BEGIN Data provided
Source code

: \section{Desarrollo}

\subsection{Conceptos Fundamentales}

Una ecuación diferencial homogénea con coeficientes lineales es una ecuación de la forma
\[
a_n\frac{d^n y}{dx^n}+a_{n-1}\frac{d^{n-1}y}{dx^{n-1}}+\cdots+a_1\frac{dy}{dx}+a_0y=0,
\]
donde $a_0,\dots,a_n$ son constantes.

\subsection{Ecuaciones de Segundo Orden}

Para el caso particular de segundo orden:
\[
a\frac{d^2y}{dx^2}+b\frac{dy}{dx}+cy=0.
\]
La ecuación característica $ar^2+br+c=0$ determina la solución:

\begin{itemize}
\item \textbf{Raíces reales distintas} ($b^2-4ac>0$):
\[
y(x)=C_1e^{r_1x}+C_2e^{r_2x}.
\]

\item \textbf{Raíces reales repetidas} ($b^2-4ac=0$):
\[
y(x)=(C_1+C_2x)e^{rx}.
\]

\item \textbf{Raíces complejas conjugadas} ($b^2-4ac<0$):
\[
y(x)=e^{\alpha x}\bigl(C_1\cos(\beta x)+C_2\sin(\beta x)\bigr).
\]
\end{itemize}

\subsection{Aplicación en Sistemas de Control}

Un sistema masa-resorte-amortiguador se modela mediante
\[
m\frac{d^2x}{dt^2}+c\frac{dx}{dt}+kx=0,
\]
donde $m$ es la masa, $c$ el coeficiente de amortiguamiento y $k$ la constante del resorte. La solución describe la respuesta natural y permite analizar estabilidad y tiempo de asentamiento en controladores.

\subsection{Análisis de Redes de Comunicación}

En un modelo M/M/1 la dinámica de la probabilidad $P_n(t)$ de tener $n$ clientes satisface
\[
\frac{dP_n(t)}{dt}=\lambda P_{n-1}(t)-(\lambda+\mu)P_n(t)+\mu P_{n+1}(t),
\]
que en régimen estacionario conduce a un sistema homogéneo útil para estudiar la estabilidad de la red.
END Data provided
BEGIN Data provided
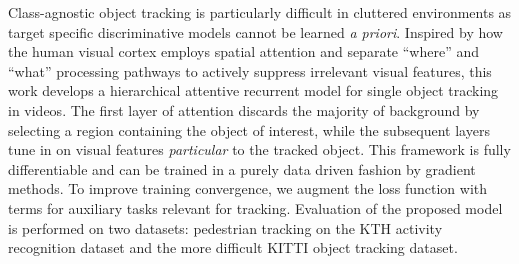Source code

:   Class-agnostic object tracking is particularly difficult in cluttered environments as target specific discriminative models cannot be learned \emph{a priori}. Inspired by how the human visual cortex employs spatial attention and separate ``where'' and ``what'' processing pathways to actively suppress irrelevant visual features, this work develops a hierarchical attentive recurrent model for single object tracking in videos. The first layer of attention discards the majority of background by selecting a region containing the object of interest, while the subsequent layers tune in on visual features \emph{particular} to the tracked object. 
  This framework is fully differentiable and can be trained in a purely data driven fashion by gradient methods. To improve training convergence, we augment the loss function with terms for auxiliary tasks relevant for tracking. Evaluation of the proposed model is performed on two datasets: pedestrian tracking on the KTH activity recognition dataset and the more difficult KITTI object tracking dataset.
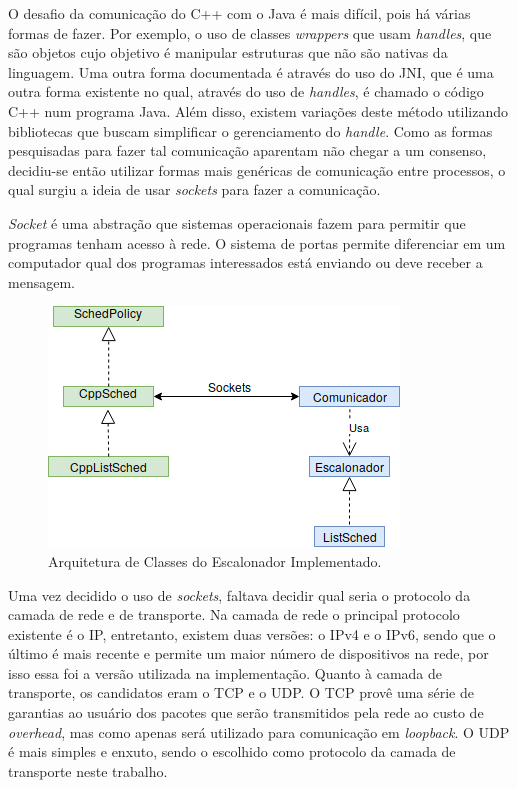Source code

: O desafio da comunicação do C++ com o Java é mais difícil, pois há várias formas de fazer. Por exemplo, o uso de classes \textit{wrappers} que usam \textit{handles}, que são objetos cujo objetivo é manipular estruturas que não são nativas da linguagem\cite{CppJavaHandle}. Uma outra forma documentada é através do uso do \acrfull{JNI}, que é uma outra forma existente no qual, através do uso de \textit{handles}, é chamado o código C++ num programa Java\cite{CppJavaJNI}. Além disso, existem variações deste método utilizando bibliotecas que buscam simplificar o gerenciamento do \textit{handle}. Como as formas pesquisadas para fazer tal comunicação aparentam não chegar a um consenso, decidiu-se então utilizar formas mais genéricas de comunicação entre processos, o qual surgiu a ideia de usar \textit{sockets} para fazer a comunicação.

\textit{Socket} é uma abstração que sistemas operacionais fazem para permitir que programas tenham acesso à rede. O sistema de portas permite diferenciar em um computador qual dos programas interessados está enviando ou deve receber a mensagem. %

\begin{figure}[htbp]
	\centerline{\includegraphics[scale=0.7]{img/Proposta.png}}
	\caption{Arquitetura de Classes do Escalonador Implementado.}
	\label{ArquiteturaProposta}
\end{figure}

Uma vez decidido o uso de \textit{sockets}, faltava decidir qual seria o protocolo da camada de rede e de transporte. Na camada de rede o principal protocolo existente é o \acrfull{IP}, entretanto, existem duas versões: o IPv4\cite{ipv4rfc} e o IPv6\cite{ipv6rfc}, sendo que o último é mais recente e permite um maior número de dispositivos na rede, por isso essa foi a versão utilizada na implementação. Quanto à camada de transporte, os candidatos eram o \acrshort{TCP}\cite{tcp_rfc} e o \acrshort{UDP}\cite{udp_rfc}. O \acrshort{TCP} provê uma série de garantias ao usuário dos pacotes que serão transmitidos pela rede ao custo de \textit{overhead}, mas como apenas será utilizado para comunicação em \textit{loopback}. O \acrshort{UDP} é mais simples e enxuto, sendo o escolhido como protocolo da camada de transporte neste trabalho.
END Data provided
• [How to complete this task] The word to find is "textbf". Copy every line of the records that holds it.

• [Output for this task]
\item \textbf{Raíces reales distintas} ($b^2-4ac>0$):
\item \textbf{Raíces reales repetidas} ($b^2-4ac=0$):
\item \textbf{Raíces complejas conjugadas} ($b^2-4ac<0$):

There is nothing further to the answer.